La mañana siguiente, Scarlett me informó que Amelia no había asistido al rodaje. Sonreí. Era lógico. El cuerpo le había dicho basta. O el alma. Lo que fuera que aún la sostenía estaba empezando a quebrarse. Bien. La necesitaba así. Que no tenga a dónde correr.
Al mediodía, fui a verla. No toqué el timbre. Tenía la llave. Cuando abrí la puerta, la encontré en el sofá, abrazada a sí misma, con los ojos rojos. No se sobresaltó al verme. Solo bajó la mirada.
—¿No pensás decirme nada? —pregunté sin alzar la voz.
Ella tragó saliva. Tenía el contrato sobre la mesa. Abierto. Subrayado. Le había puesto marcas. Post-its. Como si fuera a negociar.
—No puedo hacerlo —dijo finalmente, apenas un susurro.
Me acerqué despacio. Tomé el contrato. Lo doblé. Me senté frente a ella.
—No podés... o no querés.
—Las dos cosas. No soy una incubadora, Dante.
—No. Sos algo mucho más valioso. Por eso te elegí.
Sus ojos se llenaron de lágrimas, pero no lloró. Esa fortaleza, esa resistencia inútil... me enloquece. Me dan ganas de quebrarla y reconstruirla. A mi forma.
—Te ofrezco una solución —continué—. No tenés que venderte a ningún mafioso decadente. No tenés que posar para campañas vacías. Solo tenés que darme algo que ambos podemos crear juntos. ¿Sabés lo que eso significa, Amelia?
Ella negó con la cabeza.
—Significa que no te quiero como una más. No quiero usar tu cuerpo. Quiero que lleves lo mío adentro. Que seas mía en un sentido que ninguna otra mujer ha sido. Esto... —toqué el contrato— no es solo una transacción. Es una forma de sellarte a mí. Para siempre.
—¿Y después qué? ¿Te desaparecés? ¿Te llevás al bebé?

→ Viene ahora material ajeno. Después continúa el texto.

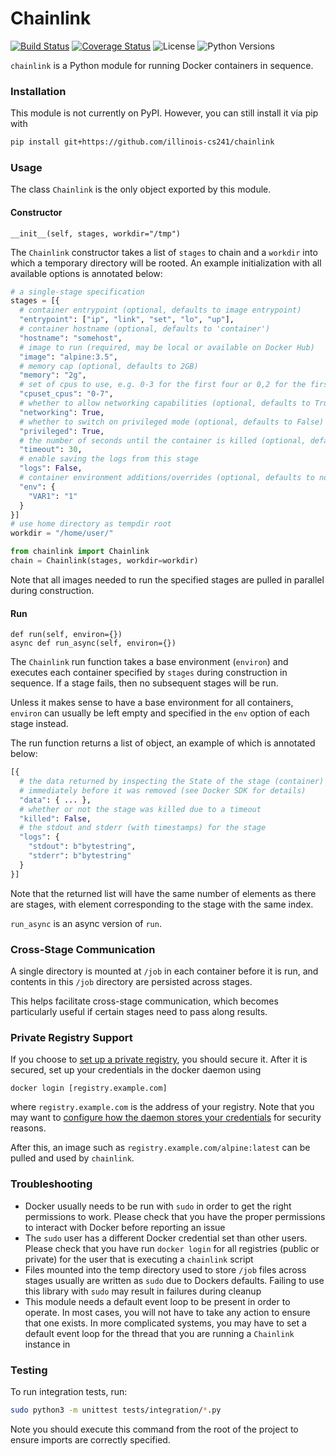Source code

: # Chainlink
[![Build Status](https://travis-ci.com/illinois-cs241/chainlink.svg?branch=master)](https://travis-ci.com/illinois-cs241/chainlink)
[![Coverage Status](https://coveralls.io/repos/github/illinois-cs241/chainlink/badge.svg?branch=master)](https://coveralls.io/github/illinois-cs241/chainlink?branch=master)
![License](https://img.shields.io/badge/license-NCSA%2FIllinois-blue.svg)
![Python Versions](https://img.shields.io/badge/python-3.5%2B-blue.svg)

`chainlink` is a Python module for running Docker containers in sequence.

### Installation

This module is not currently on PyPI. However, you can still install it via pip with

```sh
pip install git+https://github.com/illinois-cs241/chainlink
```

### Usage

The class `Chainlink` is the only object exported by this module.

#### Constructor

```
__init__(self, stages, workdir="/tmp")
```

The `Chainlink` constructor takes a list of `stages` to chain and a `workdir` into which a temporary directory will be rooted. An example initialization with all available options is annotated below:

```python
# a single-stage specification
stages = [{
  # container entrypoint (optional, defaults to image entrypoint)
  "entrypoint": ["ip", "link", "set", "lo", "up"],
  # container hostname (optional, defaults to 'container')
  "hostname": "somehost",
  # image to run (required, may be local or available on Docker Hub)
  "image": "alpine:3.5",
  # memory cap (optional, defaults to 2GB)
  "memory": "2g",
  # set of cpus to use, e.g. 0-3 for the first four or 0,2 for the first and third (optional, defaults to all)
  "cpuset_cpus": "0-7",
  # whether to allow networking capabilities (optional, defaults to True)
  "networking": True,
  # whether to switch on privileged mode (optional, defaults to False)
  "privileged": True,
  # the number of seconds until the container is killed (optional, defaults to 30)
  "timeout": 30,
  # enable saving the logs from this stage
  "logs": False,
  # container environment additions/overrides (optional, defaults to none)
  "env": {
    "VAR1": "1"
  }
}]
# use home directory as tempdir root
workdir = "/home/user/"

from chainlink import Chainlink
chain = Chainlink(stages, workdir=workdir)
```

Note that all images needed to run the specified stages are pulled in parallel during construction. 

#### Run

```
def run(self, environ={})
async def run_async(self, environ={})
```

The `Chainlink` run function takes a base environment (`environ`) and executes each container specified by `stages` during construction in sequence. If a stage fails, then no subsequent stages will be run.

Unless it makes sense to have a base environment for all containers, `environ` can usually be left empty and specified in the `env` option of each stage instead.

The run function returns a list of object, an example of which is annotated below:

```python
[{
  # the data returned by inspecting the State of the stage (container)
  # immediately before it was removed (see Docker SDK for details)
  "data": { ... },
  # whether or not the stage was killed due to a timeout
  "killed": False,
  # the stdout and stderr (with timestamps) for the stage
  "logs": {
    "stdout": b"bytestring",
    "stderr": b"bytestring"
  }
}]
```

Note that the returned list will have the same number of elements as there are stages, with element corresponding to the stage with the same index.

`run_async` is an async version of `run`.

### Cross-Stage Communication

A single directory is mounted at `/job` in each container before it is run, and contents in this `/job` directory are persisted across stages.

This helps facilitate cross-stage communication, which becomes particularly useful if certain stages need to pass along results.

### Private Registry Support

If you choose to [set up a private registry](https://docs.docker.com/registry/deploying/), you should secure it. After it is secured, set up your credentials in the docker daemon using 

```shell
docker login [registry.example.com]
``` 

where `registry.example.com` is the address of your registry. Note that you may want to [configure how the daemon stores your credentials](https://docs.docker.com/engine/reference/commandline/login/#credentials-store) for security reasons.

After this, an image such as `registry.example.com/alpine:latest` can be pulled and used by `chainlink`.

### Troubleshooting

- Docker usually needs to be run with `sudo` in order to get the right permissions to work. Please check that you have the proper permissions to interact with Docker before reporting an issue
- The `sudo` user has a different Docker credential set than other users. Please check that you have run `docker login` for all registries (public or private) for the user that is executing a `chainlink` script
- Files mounted into the temp directory used to store `/job` files across stages usually are written as `sudo` due to Dockers defaults. Failing to use this library with `sudo` may result in failures during cleanup
- This module needs a default event loop to be present in order to operate. In most cases, you will not have to take any action to ensure that one exists. In more complicated systems, you may have to set a default event loop for the thread that you are running a `Chainlink` instance in

### Testing

To run integration tests, run:

```sh
sudo python3 -m unittest tests/integration/*.py
```

Note you should execute this command from the root of the project to ensure imports are correctly specified.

—No. Vivirás en mi casa. Con él. Conmigo. El primer año. Después... veremos. Pero nadie te va a tocar. Nadie te va a faltar el respeto. Vas a tenerlo todo.
—Menos libertad.
—La libertad es un lujo que nadie tiene del todo, Amelia. Vos necesitás seguridad. Yo necesito herencia. Es un trato justo.
Se quedó callada. Y en ese silencio, supe que ya había ganado. No importa si firma hoy o mañana. Lo va a hacer. Porque su madre empeora. Porque yo no pienso retirarme. Porque, en el fondo, hay una parte de ella que me desea tanto como me teme.
Me levanté y caminé hacia la puerta. Antes de salir, me giré.
—Tenés hasta el viernes. Si no aceptás, el trato se cae. Y lo vas a lamentar, Amelia. Porque no voy a ofrecerlo dos veces.
Cerré la puerta despacio. Y cuando bajé al auto, sonreí.
La guerra está empezando. Y yo no tengo intención de perderla.